About a year ago now, I submitted my final assignment for a class with Yannis Hamilakis called Decolonizing Classical Antiquity: White Nationalism, Colonialism, and Ancient Material Heritage. The prompt was “Decolonizing the Museum”: we were to select one object from the nearby RISD Museum, research its history and context, and present it from a decolonial perspective. The object I selected is shown above. It was previously known as “Vase and Lid in the Form of the Head of a Nubian Boy.” I argued that the name should be changed to avoid racial language. Why? To answer, here’s an excerpt from my paper:

I argue that the name used for this object should be changed from “Vase and Lid in the Form of the Head of a Nubian Boy” to remove racial (and gendered) language. An example of an alternative title is “Vase and Lid in the Form of the Head of a Child.” I suggest that the word “boy” be replaced with “child,” since there is no clear evidence that the subject is male. Making this change acknowledges the legacy of patriarchy in naming museum objects; the “unmarked” term should not be masculine. Most importantly, I strongly believe that racial terms like “Nubian” should be avoided when naming objects. As I contended earlier, using such terms – even with the best of intentions – reinforces the structural racism that still pervades our world today. Removing racial language from the label of the object is not a panacea, but it does signify the commitment of the RISD Museum to a just future. Leaving out racial language also does not mean ignoring the continuing legacy of racism, especially in the United States. Ideally, a name like “Vase and Lid in the Form of the Head of a Child” would force the viewer to reflect on their ideas of race. Whiteness is currently the norm; no object is (or should be) described as a “Vase and Lid in the Form of the Head of a White Child.” Using unmarked language (with no racial descriptor) for the object under question normalizes blackness. Rather than ignoring race, changing the label to remove racial terminology provokes reflection on race and racism while also avoiding ahistorical vocabulary that is inappropriate when referring to classical antiquity.

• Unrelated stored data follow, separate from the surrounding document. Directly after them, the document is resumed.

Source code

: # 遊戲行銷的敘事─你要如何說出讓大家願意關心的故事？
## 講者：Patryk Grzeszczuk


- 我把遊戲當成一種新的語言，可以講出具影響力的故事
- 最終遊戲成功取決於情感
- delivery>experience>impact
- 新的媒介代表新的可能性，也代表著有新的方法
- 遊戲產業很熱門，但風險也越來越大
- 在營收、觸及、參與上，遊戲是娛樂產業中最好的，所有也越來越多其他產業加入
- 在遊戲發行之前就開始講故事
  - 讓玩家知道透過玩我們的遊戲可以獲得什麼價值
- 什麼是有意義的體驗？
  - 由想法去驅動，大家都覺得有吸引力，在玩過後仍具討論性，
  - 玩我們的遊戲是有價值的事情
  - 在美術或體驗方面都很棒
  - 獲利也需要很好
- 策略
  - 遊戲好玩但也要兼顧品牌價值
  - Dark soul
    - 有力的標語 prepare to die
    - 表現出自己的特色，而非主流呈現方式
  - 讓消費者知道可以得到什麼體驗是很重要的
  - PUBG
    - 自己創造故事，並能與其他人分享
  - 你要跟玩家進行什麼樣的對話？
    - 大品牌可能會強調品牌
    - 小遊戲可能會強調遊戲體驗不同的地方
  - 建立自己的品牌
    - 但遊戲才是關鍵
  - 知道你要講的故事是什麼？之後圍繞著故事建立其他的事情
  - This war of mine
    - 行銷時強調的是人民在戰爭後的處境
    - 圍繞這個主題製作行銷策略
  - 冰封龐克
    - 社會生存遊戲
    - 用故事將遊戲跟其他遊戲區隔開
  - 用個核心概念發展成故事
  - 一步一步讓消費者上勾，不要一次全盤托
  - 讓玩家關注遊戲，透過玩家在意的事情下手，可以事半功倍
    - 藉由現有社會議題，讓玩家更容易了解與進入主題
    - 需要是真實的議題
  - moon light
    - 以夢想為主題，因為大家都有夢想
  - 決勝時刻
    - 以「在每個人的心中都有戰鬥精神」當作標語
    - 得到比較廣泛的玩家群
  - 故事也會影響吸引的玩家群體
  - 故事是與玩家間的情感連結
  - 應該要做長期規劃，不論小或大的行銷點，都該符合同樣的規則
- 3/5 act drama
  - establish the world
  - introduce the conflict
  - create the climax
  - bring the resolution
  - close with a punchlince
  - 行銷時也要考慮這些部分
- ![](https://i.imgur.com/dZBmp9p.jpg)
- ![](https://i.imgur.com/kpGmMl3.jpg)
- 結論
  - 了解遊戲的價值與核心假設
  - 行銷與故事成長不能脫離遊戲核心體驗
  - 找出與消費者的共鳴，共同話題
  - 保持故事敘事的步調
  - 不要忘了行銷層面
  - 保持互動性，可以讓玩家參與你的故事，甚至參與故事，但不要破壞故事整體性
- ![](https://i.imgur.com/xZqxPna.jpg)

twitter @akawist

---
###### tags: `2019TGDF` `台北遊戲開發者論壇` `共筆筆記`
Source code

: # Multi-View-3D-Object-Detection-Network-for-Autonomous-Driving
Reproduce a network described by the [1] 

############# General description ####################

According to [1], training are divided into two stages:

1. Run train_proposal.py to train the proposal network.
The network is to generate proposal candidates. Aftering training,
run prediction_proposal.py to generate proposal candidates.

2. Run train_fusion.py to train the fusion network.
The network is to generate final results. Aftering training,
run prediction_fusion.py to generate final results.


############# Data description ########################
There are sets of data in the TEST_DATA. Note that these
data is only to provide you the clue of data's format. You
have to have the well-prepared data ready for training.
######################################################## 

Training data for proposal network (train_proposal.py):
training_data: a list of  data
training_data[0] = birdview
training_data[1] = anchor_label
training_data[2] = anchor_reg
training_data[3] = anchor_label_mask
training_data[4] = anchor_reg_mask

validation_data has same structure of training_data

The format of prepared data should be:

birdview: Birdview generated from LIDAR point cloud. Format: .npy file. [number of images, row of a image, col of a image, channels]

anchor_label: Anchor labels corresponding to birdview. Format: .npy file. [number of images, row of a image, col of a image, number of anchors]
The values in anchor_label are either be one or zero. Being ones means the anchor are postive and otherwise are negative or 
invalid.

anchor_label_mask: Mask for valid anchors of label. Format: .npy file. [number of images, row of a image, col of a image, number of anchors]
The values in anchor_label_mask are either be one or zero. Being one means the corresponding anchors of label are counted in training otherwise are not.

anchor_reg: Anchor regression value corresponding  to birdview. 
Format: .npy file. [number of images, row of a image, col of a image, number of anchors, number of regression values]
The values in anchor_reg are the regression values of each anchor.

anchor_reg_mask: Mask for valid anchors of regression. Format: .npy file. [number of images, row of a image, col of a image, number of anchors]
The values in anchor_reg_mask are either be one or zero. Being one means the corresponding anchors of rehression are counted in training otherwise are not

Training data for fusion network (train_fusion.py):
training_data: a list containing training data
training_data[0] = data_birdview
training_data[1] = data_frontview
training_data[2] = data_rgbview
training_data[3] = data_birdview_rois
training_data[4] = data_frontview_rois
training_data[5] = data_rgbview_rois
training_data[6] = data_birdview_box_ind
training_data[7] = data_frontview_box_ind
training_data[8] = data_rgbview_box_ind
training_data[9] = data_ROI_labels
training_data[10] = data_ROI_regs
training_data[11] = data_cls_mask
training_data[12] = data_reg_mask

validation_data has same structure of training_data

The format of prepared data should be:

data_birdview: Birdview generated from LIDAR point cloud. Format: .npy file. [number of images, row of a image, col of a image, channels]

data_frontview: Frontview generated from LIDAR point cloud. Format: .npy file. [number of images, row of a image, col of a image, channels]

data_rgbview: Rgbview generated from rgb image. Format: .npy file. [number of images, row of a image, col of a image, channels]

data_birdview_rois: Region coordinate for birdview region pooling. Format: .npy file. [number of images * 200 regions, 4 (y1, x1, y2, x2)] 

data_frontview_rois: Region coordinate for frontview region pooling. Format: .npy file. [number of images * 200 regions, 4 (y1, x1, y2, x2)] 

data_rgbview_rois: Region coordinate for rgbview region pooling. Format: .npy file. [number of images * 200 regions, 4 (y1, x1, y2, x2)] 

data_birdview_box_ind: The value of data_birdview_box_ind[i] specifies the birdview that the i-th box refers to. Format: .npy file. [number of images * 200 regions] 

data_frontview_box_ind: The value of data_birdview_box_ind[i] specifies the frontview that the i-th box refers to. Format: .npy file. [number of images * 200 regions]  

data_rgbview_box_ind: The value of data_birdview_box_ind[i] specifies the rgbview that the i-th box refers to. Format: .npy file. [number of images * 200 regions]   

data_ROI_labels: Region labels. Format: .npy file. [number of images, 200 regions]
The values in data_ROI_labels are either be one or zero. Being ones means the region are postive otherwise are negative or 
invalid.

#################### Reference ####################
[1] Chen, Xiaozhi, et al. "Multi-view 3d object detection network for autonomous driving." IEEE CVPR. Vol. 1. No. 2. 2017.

My full paper is available here if you’re interested in reading more. What I was happiest about, though, is that this paper actually made a difference (albeit a small one). After the class, I emailed Gina Borromeo, the curator of ancient art, suggesting this change. It took nine or ten months, but I’m very glad to say that the object is now called “Bust of a Child”!

3 thoughts on “A Bronze Bust and its Legacy at the RISD Museum”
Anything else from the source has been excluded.